YOUR GOAL:
Reproduce exactly the line that contains "- ✅ 分片上传支持 ✅" and every line after it through the end of the records below, leaving out all pictures.

TASK INPUTS:
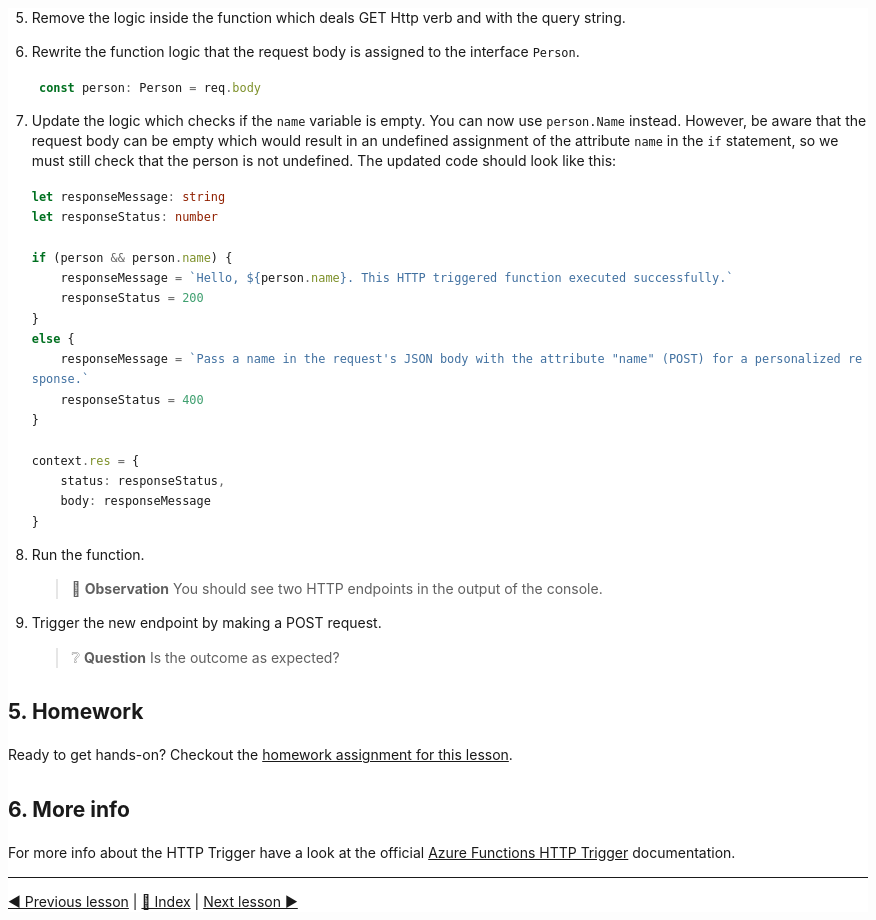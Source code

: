 5. Remove the logic inside the function which deals GET Http verb and with the query string.
6. Rewrite the function logic that the request body is assigned to the interface `Person`.

    ```typescript
     const person: Person = req.body
    ```

7. Update the logic which checks if the `name` variable is empty. You can now use `person.Name` instead. However, be aware that the request body can be empty which would result in an undefined assignment of the attribute `name` in the `if` statement, so we must still check that the person is not undefined. The updated code should look like this:

    ```typescript
    let responseMessage: string
    let responseStatus: number

    if (person && person.name) {
        responseMessage = `Hello, ${person.name}. This HTTP triggered function executed successfully.`
        responseStatus = 200
    }
    else {
        responseMessage = `Pass a name in the request's JSON body with the attribute "name" (POST) for a personalized response.`
        responseStatus = 400
    }

    context.res = {
        status: responseStatus,
        body: responseMessage
    }
    ```

8. Run the function.
    > 🔎 **Observation** You should see two HTTP endpoints in the output of the console.

9. Trigger the new endpoint by making a POST request.

    > ❔ **Question** Is the outcome as expected?

## 5. Homework

Ready to get hands-on? Checkout the [homework assignment for this lesson](../homework/http_resume-api-ts.md).

## 6. More info

For more info about the HTTP Trigger have a look at the official [Azure Functions HTTP Trigger](https://docs.microsoft.com/en-us/azure/azure-functions/functions-bindings-http-webhook-trigger?tabs=javascript) documentation.

---
[◀ Previous lesson](prerequisites-ts.md) | [🔼 Index](_index.md) | [Next lesson ▶](blob-ts.md)
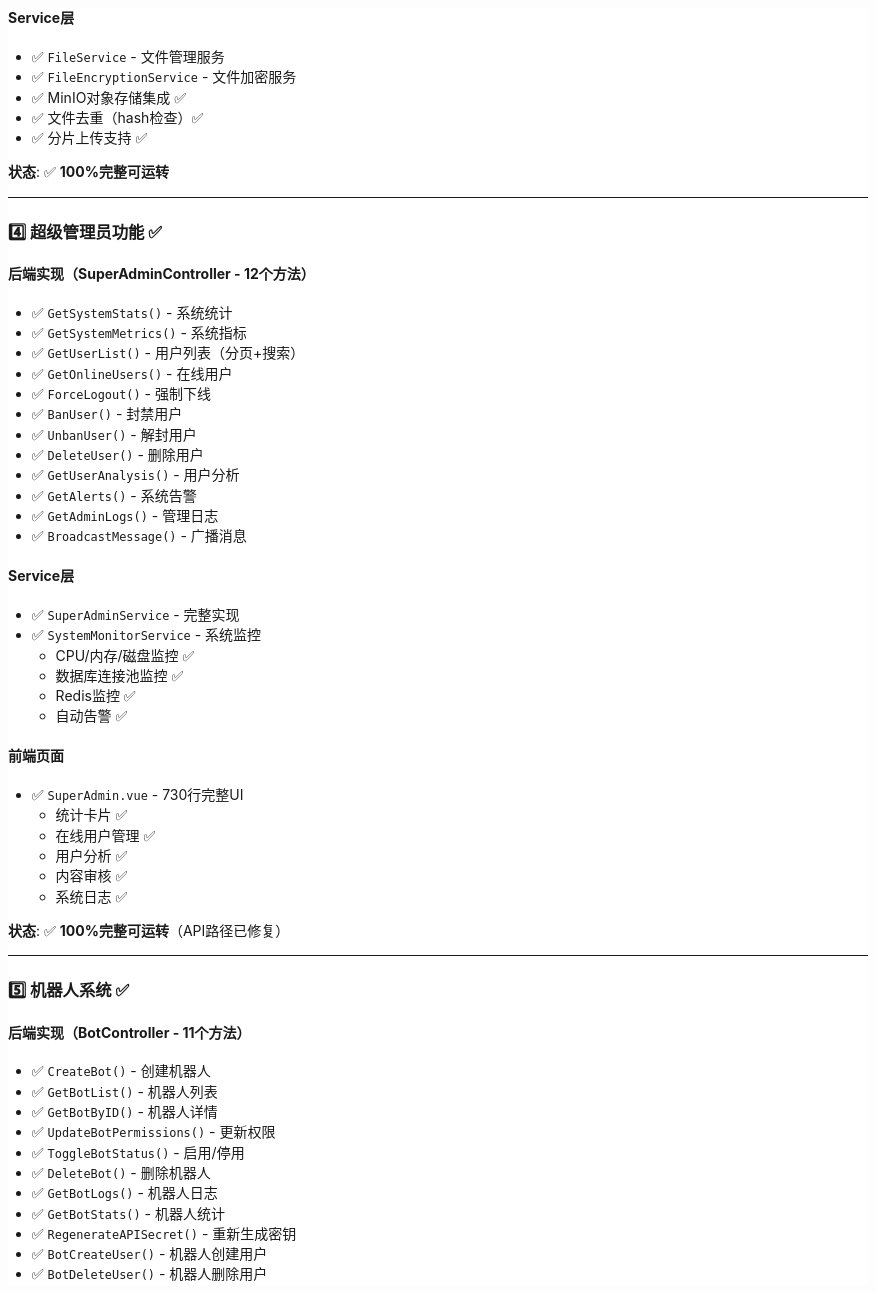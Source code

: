 #### Service层
- ✅ `FileService` - 文件管理服务
- ✅ `FileEncryptionService` - 文件加密服务
- ✅ MinIO对象存储集成 ✅
- ✅ 文件去重（hash检查）✅
- ✅ 分片上传支持 ✅

**状态**: ✅ **100%完整可运转**

---

### 4️⃣ 超级管理员功能 ✅

#### 后端实现（SuperAdminController - 12个方法）
- ✅ `GetSystemStats()` - 系统统计
- ✅ `GetSystemMetrics()` - 系统指标
- ✅ `GetUserList()` - 用户列表（分页+搜索）
- ✅ `GetOnlineUsers()` - 在线用户
- ✅ `ForceLogout()` - 强制下线
- ✅ `BanUser()` - 封禁用户
- ✅ `UnbanUser()` - 解封用户
- ✅ `DeleteUser()` - 删除用户
- ✅ `GetUserAnalysis()` - 用户分析
- ✅ `GetAlerts()` - 系统告警
- ✅ `GetAdminLogs()` - 管理日志
- ✅ `BroadcastMessage()` - 广播消息

#### Service层
- ✅ `SuperAdminService` - 完整实现
- ✅ `SystemMonitorService` - 系统监控
  - CPU/内存/磁盘监控 ✅
  - 数据库连接池监控 ✅
  - Redis监控 ✅
  - 自动告警 ✅

#### 前端页面
- ✅ `SuperAdmin.vue` - 730行完整UI
  - 统计卡片 ✅
  - 在线用户管理 ✅
  - 用户分析 ✅
  - 内容审核 ✅
  - 系统日志 ✅

**状态**: ✅ **100%完整可运转**（API路径已修复）

---

### 5️⃣ 机器人系统 ✅

#### 后端实现（BotController - 11个方法）
- ✅ `CreateBot()` - 创建机器人
- ✅ `GetBotList()` - 机器人列表
- ✅ `GetBotByID()` - 机器人详情
- ✅ `UpdateBotPermissions()` - 更新权限
- ✅ `ToggleBotStatus()` - 启用/停用
- ✅ `DeleteBot()` - 删除机器人
- ✅ `GetBotLogs()` - 机器人日志
- ✅ `GetBotStats()` - 机器人统计
- ✅ `RegenerateAPISecret()` - 重新生成密钥
- ✅ `BotCreateUser()` - 机器人创建用户
- ✅ `BotDeleteUser()` - 机器人删除用户
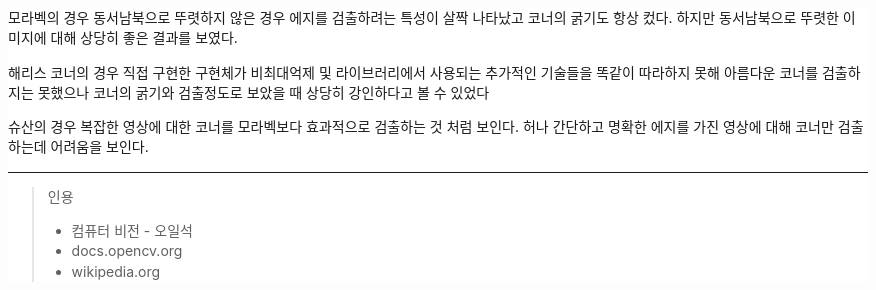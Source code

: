모라벡의 경우 동서남북으로 뚜렷하지 않은 경우 에지를 검출하려는 특성이 살짝 나타났고 코너의 굵기도 항상 컸다. 하지만 동서남북으로 뚜렷한 이미지에 대해 상당히 좋은 결과를 보였다.

해리스 코너의 경우 직접 구현한 구현체가 비최대억제 및 라이브러리에서 사용되는 추가적인 기술들을 똑같이 따라하지 못해 아름다운 코너를 검출하지는 못했으나 코너의 굵기와 검출정도로 보았을 때 상당히 강인하다고 볼 수 있었다

슈산의 경우 복잡한 영상에 대한 코너를 모라벡보다 효과적으로 검출하는 것 처럼 보인다. 허나 간단하고 명확한 에지를 가진 영상에 대해 코너만 검출하는데 어려움을 보인다.

---

> 인용
>
> - 컴퓨터 비전 - 오일석
> - docs.opencv.org
> - wikipedia.org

OUTPUT OF THE TASK:
- ✅ 分片上传支持 ✅

**状态**: ✅ **100%完整可运转**

---

### 4️⃣ 超级管理员功能 ✅

#### 后端实现（SuperAdminController - 12个方法）
- ✅ `GetSystemStats()` - 系统统计
- ✅ `GetSystemMetrics()` - 系统指标
- ✅ `GetUserList()` - 用户列表（分页+搜索）
- ✅ `GetOnlineUsers()` - 在线用户
- ✅ `ForceLogout()` - 强制下线
- ✅ `BanUser()` - 封禁用户
- ✅ `UnbanUser()` - 解封用户
- ✅ `DeleteUser()` - 删除用户
- ✅ `GetUserAnalysis()` - 用户分析
- ✅ `GetAlerts()` - 系统告警
- ✅ `GetAdminLogs()` - 管理日志
- ✅ `BroadcastMessage()` - 广播消息

#### Service层
- ✅ `SuperAdminService` - 完整实现
- ✅ `SystemMonitorService` - 系统监控
  - CPU/内存/磁盘监控 ✅
  - 数据库连接池监控 ✅
  - Redis监控 ✅
  - 自动告警 ✅

#### 前端页面
- ✅ `SuperAdmin.vue` - 730行完整UI
  - 统计卡片 ✅
  - 在线用户管理 ✅
  - 用户分析 ✅
  - 内容审核 ✅
  - 系统日志 ✅

**状态**: ✅ **100%完整可运转**（API路径已修复）

---

### 5️⃣ 机器人系统 ✅

#### 后端实现（BotController - 11个方法）
- ✅ `CreateBot()` - 创建机器人
- ✅ `GetBotList()` - 机器人列表
- ✅ `GetBotByID()` - 机器人详情
- ✅ `UpdateBotPermissions()` - 更新权限
- ✅ `ToggleBotStatus()` - 启用/停用
- ✅ `DeleteBot()` - 删除机器人
- ✅ `GetBotLogs()` - 机器人日志
- ✅ `GetBotStats()` - 机器人统计
- ✅ `RegenerateAPISecret()` - 重新生成密钥
- ✅ `BotCreateUser()` - 机器人创建用户
- ✅ `BotDeleteUser()` - 机器人删除用户
Source code

:모라벡의 경우 동서남북으로 뚜렷하지 않은 경우 에지를 검출하려는 특성이 살짝 나타났고 코너의 굵기도 항상 컸다. 하지만 동서남북으로 뚜렷한 이미지에 대해 상당히 좋은 결과를 보였다.

해리스 코너의 경우 직접 구현한 구현체가 비최대억제 및 라이브러리에서 사용되는 추가적인 기술들을 똑같이 따라하지 못해 아름다운 코너를 검출하지는 못했으나 코너의 굵기와 검출정도로 보았을 때 상당히 강인하다고 볼 수 있었다

슈산의 경우 복잡한 영상에 대한 코너를 모라벡보다 효과적으로 검출하는 것 처럼 보인다. 허나 간단하고 명확한 에지를 가진 영상에 대해 코너만 검출하는데 어려움을 보인다.

---

> 인용
>
> - 컴퓨터 비전 - 오일석
> - docs.opencv.org
> - wikipedia.org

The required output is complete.